= Work required =
Search the entries for the word "text" and copy each line that has it.

☆ ☆ ☆ ☆ ☆

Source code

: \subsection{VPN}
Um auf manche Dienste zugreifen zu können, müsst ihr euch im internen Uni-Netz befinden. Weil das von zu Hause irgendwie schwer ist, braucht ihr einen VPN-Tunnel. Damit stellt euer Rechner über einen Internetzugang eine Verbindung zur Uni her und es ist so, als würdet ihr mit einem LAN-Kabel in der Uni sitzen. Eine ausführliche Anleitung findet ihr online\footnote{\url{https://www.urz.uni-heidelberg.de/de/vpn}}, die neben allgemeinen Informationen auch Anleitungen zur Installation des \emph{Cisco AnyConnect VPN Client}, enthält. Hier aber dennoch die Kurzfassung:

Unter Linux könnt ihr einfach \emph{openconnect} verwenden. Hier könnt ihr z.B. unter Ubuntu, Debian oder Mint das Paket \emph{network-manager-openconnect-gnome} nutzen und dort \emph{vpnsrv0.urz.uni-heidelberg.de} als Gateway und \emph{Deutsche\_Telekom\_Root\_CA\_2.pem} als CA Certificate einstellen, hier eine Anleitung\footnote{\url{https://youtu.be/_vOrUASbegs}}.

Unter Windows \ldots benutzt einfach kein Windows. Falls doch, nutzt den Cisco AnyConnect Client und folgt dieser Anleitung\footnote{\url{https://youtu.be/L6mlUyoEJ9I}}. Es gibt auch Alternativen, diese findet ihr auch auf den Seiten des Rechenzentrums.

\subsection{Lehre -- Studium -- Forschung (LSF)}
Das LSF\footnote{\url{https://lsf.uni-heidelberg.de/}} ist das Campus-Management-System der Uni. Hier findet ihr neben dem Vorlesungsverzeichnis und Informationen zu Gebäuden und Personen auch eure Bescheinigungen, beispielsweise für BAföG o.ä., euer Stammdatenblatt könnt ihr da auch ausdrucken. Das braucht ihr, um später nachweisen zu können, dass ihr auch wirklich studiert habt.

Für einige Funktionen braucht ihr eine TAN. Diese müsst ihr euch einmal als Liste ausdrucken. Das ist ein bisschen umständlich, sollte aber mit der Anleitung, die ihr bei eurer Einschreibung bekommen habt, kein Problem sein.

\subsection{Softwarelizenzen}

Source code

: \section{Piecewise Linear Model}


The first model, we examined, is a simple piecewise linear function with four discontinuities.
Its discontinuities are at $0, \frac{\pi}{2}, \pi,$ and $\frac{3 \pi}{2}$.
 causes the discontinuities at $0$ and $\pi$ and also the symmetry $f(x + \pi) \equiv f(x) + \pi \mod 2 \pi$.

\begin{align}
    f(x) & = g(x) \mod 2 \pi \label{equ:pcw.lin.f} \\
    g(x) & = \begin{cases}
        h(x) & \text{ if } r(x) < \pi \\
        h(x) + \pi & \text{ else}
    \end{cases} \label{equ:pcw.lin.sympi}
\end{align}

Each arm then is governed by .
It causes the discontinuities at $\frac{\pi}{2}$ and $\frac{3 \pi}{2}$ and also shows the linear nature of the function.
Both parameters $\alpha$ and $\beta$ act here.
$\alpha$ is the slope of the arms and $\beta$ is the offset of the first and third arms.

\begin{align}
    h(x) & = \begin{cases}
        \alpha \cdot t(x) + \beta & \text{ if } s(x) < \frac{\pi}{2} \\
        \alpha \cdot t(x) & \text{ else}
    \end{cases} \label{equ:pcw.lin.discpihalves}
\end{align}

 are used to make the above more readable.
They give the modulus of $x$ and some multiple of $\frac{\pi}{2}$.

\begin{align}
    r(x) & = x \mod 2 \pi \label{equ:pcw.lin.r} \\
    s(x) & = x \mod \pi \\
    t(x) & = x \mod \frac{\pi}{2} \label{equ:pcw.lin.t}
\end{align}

☆ ☆ ☆ ☆ ☆

= Your response =
        h(x) & \text{ if } r(x) < \pi \\
        h(x) + \pi & \text{ else}
        \alpha \cdot t(x) + \beta & \text{ if } s(x) < \frac{\pi}{2} \\
        \alpha \cdot t(x) & \text{ else}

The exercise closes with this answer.